Put Control Into Your Lean Six Sigma Solutions

Posted by on Apr 13, 2012 in Lean Six Sigma | 0 comments

Like a lot of people, I struggle maintaining my weight as I get older.  Food taste good and I love to eat!  Watching my diet and daily exercise are key to maintaining my weight.  But watching my diet and exercise seems to go in spurts.  I see the need, start the process, and after a week or so, I fall back into my old habits.  Doing something new and different for a while is usually not too hard to do.  But what is hard is to continue a new lifestyle over the long-run.

The same thing happens in our organizations too.  We come up with better ways of doing things, they work well for a while, then we slip back into our old way of doing things.  As someone once said, “old habits die hard.”  The founders of the DMAIC process must have realized this and placed the control phase at the very end.

The purpose of control is simple: once the improvements have been made and the results are documented, continue to measure the process routinely, adjusting its operation when the data indicates you should do so or when the customer’s requirements change.  The key to making this happen is to have a good process management plan in place.

A good process management plan contains four elements — an updated process map, action alarms, approved back-up plans, and continuous improvement plans.

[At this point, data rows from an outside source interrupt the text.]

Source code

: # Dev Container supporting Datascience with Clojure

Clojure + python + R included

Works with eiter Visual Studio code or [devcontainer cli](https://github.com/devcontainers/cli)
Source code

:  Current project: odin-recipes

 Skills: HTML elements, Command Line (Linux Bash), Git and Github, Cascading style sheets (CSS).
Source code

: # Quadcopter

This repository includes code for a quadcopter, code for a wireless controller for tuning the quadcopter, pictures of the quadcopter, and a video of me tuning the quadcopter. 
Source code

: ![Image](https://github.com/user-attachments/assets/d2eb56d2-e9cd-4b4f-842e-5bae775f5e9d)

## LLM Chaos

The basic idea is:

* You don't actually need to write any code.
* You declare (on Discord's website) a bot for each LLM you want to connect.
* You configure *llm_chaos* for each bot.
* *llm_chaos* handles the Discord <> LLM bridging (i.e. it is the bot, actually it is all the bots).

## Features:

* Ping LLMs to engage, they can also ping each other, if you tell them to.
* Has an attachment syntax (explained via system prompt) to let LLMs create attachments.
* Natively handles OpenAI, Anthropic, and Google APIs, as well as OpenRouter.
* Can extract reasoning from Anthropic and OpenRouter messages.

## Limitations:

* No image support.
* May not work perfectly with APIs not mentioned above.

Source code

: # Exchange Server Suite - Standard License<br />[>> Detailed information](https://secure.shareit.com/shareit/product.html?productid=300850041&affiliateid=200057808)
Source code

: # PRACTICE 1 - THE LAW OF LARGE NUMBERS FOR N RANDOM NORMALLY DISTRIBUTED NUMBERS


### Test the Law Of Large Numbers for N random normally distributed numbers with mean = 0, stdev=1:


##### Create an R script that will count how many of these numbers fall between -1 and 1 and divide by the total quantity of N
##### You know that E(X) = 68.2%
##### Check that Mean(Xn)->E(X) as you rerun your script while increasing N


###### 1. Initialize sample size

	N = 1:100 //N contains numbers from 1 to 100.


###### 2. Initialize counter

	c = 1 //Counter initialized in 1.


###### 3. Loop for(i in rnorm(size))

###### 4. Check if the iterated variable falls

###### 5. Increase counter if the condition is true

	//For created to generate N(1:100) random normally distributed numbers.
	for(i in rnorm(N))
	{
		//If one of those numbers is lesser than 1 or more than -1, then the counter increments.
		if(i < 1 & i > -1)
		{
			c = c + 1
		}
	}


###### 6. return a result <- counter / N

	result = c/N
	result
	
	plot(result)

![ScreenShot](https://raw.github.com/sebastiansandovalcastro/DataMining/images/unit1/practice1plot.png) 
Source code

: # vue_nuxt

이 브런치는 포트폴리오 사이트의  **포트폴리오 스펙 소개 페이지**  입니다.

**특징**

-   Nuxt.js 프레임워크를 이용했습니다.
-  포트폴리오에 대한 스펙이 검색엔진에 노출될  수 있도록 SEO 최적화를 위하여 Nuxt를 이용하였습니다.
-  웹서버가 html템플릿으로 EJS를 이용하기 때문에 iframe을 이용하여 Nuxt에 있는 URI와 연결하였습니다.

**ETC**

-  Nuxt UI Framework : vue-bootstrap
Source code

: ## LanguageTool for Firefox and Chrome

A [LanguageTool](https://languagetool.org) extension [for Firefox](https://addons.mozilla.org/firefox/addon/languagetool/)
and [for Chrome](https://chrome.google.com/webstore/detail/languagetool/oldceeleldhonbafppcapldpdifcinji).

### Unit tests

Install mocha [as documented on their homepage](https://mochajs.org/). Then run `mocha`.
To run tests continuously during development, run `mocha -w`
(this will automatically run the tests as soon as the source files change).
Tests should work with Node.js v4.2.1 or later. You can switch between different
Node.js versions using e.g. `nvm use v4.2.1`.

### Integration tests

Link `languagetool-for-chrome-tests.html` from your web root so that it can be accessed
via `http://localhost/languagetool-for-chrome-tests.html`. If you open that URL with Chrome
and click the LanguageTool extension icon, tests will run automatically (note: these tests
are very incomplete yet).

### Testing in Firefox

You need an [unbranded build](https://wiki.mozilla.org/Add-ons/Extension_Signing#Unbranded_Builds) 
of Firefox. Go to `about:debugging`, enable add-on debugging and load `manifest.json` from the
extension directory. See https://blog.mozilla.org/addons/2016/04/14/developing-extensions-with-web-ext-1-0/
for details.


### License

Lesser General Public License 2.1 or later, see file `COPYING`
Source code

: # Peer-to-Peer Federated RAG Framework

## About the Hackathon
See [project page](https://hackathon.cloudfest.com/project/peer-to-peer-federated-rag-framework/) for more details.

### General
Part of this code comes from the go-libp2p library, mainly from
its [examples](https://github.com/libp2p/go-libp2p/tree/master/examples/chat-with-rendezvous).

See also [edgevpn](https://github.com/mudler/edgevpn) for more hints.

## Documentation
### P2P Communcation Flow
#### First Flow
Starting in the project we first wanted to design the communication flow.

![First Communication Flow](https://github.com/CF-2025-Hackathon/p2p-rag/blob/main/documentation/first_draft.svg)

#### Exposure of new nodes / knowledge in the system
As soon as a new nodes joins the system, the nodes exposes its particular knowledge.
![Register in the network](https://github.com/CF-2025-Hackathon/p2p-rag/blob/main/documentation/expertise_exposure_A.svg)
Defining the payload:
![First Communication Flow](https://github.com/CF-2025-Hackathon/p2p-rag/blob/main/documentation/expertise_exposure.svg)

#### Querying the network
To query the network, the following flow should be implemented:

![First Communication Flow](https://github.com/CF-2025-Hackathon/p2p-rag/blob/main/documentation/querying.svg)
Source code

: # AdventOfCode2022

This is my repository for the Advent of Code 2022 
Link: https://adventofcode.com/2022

  • Current process map.  A concise process map provides a visual aid so a supervisor or manager can see at a glance the flow of activities and decisions in a process.
  • Action alarms indicate thresholds and lets the process owner know when to take action.  For example, the failure to complete three customer orders on time may signal the need to go to a contingency plan for deliveries.
  • Approved back-up plans spell out what employees need to do if something goes wrong so they aren’t forced to make hasty decisions.
  • Continuous improvement.  By tracking the occurrence of problems in the process, process owners will have the information and data to allow overhaul of the weak parts of the process.

Without control efforts, your improved process may very well revert to its previous state, undermining the gains you achieved and making all your hard work for naught!